Structure Inference from Multiscale BAyes in 3 Dimensions (SIMBA3D)
This tool was primarily developed to study the 3D structure Chromatin. It include analytically derived gradients for a variety of penalty functions to estimate 3D architecture from pairwise interaction matrices.
For more details see our biorxiv paper.
- numpy - needed for scientic programing
- scipy - needed for the optimization tools and other scientic programing
- matplotlib - needed if you want to plot the results in python
- simplejson - recommended over standard json packaged with python
After installing the python dependencies, one can install simba3d using distutils with the following command
python setup.py --install
If pip is installed, then it can be installed from this directory using
pip install .
Pip results in a cleaner install, and it is easier to remove if desired
pip uninstall simba3d
simba3d can either be used as a python module or as a command line interface.
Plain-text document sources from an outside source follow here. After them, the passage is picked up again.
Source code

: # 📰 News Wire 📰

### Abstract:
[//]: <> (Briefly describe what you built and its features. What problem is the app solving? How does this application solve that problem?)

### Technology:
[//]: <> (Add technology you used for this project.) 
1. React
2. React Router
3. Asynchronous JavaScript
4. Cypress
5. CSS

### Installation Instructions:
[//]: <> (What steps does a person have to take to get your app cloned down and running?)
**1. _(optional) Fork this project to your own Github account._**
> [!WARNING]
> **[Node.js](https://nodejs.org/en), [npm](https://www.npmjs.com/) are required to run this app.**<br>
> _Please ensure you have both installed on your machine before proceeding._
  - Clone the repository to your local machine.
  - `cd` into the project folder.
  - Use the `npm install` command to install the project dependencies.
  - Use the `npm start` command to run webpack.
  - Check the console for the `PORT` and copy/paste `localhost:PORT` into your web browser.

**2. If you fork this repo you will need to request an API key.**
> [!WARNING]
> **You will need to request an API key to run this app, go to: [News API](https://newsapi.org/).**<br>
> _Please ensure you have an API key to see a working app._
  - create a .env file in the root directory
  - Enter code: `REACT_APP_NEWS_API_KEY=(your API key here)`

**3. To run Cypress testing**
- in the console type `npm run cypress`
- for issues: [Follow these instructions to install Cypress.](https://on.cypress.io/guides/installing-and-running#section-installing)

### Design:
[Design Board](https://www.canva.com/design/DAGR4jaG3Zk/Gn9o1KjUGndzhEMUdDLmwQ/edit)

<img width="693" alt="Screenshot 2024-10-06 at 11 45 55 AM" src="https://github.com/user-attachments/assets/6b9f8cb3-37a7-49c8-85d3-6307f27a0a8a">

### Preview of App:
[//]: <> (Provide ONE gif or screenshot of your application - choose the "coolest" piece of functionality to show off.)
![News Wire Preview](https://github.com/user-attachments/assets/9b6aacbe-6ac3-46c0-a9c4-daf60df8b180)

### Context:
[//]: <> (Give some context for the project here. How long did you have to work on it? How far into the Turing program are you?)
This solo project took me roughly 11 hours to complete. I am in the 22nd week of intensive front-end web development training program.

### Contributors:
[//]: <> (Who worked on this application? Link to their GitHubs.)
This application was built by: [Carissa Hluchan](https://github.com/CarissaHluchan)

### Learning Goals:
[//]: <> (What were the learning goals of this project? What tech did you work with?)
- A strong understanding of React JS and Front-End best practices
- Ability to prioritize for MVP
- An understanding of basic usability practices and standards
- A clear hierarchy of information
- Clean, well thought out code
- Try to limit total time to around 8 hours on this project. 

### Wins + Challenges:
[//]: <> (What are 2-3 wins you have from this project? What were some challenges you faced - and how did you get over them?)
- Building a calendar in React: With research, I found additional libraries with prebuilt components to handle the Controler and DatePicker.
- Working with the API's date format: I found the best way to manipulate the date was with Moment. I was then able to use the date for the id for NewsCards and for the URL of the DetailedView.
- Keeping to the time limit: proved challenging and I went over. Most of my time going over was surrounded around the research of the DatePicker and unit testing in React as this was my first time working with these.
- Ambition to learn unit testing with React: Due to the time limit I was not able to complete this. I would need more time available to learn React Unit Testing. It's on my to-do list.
Using it as a python module has the advantage that a long and tedious sequence
list of tasks can be generated using python. The command line interface has
the appeal of being easy to run from different directories, so that the user
can create a JSON tasklist in any directory and run it with the
simba3d can also be run locally, but this can limit the file structure organization of the project. To do this, copy the 'simba3d' directory (which contains the 'init.py') into your project directory. The location of this directory should be located inside the directory you plan to run python from. Next create a python script to create the task list, and a python script to run the simba3d mp_handler.
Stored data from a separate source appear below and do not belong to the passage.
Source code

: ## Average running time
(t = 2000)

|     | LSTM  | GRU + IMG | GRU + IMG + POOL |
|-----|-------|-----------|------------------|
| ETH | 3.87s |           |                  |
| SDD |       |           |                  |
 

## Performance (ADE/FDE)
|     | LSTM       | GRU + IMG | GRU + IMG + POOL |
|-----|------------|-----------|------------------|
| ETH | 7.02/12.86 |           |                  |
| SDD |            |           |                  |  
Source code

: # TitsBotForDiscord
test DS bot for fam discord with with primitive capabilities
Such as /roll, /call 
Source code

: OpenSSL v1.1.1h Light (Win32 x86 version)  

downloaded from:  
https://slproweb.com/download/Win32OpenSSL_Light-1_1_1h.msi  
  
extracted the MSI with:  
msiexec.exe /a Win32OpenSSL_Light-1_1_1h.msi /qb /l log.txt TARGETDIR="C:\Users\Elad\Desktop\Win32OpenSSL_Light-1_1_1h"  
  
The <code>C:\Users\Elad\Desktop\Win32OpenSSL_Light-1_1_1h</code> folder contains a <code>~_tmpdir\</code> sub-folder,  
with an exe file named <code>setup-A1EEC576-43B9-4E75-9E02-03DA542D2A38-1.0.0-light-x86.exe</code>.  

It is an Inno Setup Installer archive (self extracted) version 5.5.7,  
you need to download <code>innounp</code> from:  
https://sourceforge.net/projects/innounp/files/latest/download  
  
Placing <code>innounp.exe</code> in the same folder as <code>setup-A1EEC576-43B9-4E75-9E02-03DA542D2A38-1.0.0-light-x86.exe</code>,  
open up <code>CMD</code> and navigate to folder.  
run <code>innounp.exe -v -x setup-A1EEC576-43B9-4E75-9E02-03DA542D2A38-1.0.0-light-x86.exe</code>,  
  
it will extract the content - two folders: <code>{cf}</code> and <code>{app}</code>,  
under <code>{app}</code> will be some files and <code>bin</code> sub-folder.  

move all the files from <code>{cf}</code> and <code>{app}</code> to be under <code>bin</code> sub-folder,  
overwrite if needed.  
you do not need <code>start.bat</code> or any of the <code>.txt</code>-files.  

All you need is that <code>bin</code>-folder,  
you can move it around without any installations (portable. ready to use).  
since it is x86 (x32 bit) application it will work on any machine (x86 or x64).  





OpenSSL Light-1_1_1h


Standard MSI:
Examples have been included in the examples directory.
Command Line Interface
After installing simba3d, the simba3d command should be available.
For help type:
If you are using a local install you can also use <'python run_simba3d.py'> just like the <'simba3d'> command. For example, to get help you can type:
python run_simba3d.py -h
The help documentation will tell the user that there are two ways to pass in file parameters. One way is to use the -r option to read in a json file containing a tasklist. If a single task is to be ran, then one can pass in input and output instructions and the parameter settings using the options specified. This feature does not currently have all the available parameters and will most likely be phased out of future versions. It is recommended either individual files with different tasklists are used or one big file with a large list of tasks is used.
JSON Tasks for simba3d
simba3d requires some information to know what to run. This information can be efficiently passed in as a list of tasks stored in a formated json file.
There are a lot of options available which can make the process of specifying the task look complicated at first. There are defaults set for many of the keys (which are shown in square brackets below).
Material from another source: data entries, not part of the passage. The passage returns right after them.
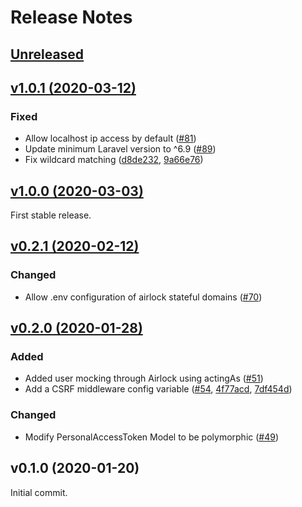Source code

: # Release Notes

## [Unreleased](https://github.com/laravel/airlock/compare/v1.0.0...master)


## [v1.0.1 (2020-03-12)](https://github.com/laravel/airlock/compare/v1.0.0...v1.0.1)

### Fixed
- Allow localhost ip access by default ([#81](https://github.com/laravel/airlock/pull/81))
- Update minimum Laravel version to ^6.9 ([#89](https://github.com/laravel/airlock/pull/89))
- Fix wildcard matching ([d8de232](https://github.com/laravel/airlock/commit/d8de2323b49e9e408c7e5e302bcad392ed0989cb), [9a66e76](https://github.com/laravel/airlock/commit/9a66e767e203bbee83cd5fcda7ce265835468f84))


## [v1.0.0 (2020-03-03)](https://github.com/laravel/airlock/compare/v0.2.1...v1.0.0)

First stable release.


## [v0.2.1 (2020-02-12)](https://github.com/laravel/airlock/compare/v0.2.0...v0.2.1)

### Changed
- Allow .env configuration of airlock stateful domains ([#70](https://github.com/laravel/airlock/pull/70))


## [v0.2.0 (2020-01-28)](https://github.com/laravel/airlock/compare/v0.1.0...v0.2.0)

### Added
- Added user mocking through Airlock using actingAs ([#51](https://github.com/laravel/airlock/pull/51))
- Add a CSRF middleware config variable ([#54](https://github.com/laravel/airlock/pull/54), [4f77acd](https://github.com/laravel/airlock/commit/4f77acd5e60d241b0bb8196b1986e6f59946af1d), [7df454d](https://github.com/laravel/airlock/commit/7df454d03868d4329915a4d105b067df0d0a924d))

### Changed
- Modify PersonalAccessToken Model to be polymorphic ([#49](https://github.com/laravel/airlock/pull/49))


## v0.1.0 (2020-01-20)

Initial commit.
The individual tasks are dictionaries with the following keys:
- 'taskname' (optional) name of the task [uuid]
- 'uuid' (recommended) unique identifier specific to the task [randomly generated]
- 'store_task' (optional) store the task in the output [True]
- 'randomize_initialization' (optional) should we randomize the initialized curve? [False]
- 'seed' (optional) integer between 0 and 4294967295 to fixed seed for randomizing inititialization
- 'check_jacobian' (optional) to check the alytical gradient with numerical gradient [False]
- 'input_file_names' manage file names
- 'inputdir' parent directory for the input files ['.']
- "pairwise_contact_matrix" the pairwise interacation matrix file (path relative to inputdir )
- "initialized_curve" (optional) file to import initialized curve (path relative to inputdir )
- "population_contact_matrix" (optional) the pairwise interacation matrix file from poptulation data (path relative to inputdir )
- "prior_shape_model" (optional) shape prior curve file (path relative to inputdir )
- 'outputdir' parent directory for the output files ['.']
- 'output_filename' (optional) the file name to output the result it (.mat or .npz) [uuid.npz]
- 'a' (optional) the a parameter [-3.0]
- 'b' (optional) not identifiable with unconstrained scale [1.0]
- 'term_weights' dictionary storing the weights for the penalty terms
- 'data' (optional) weight for the data term [1.0]
- 'uniform spacing' (optional) lambda_1 penalty weight [0.0]
- 'smoothing' (optional) lambda_2 penalty weight [0.0]
- 'population prior' (optional) weight for the population matrix prior [0.0]
- 'gtol' (optional) tollerance for the norm of the gradient (stopping criteria) [e-5]
- 'maxitr' (optional) set maximum number of iterations 
- 'display' (optional) display function values at each iteration? [True]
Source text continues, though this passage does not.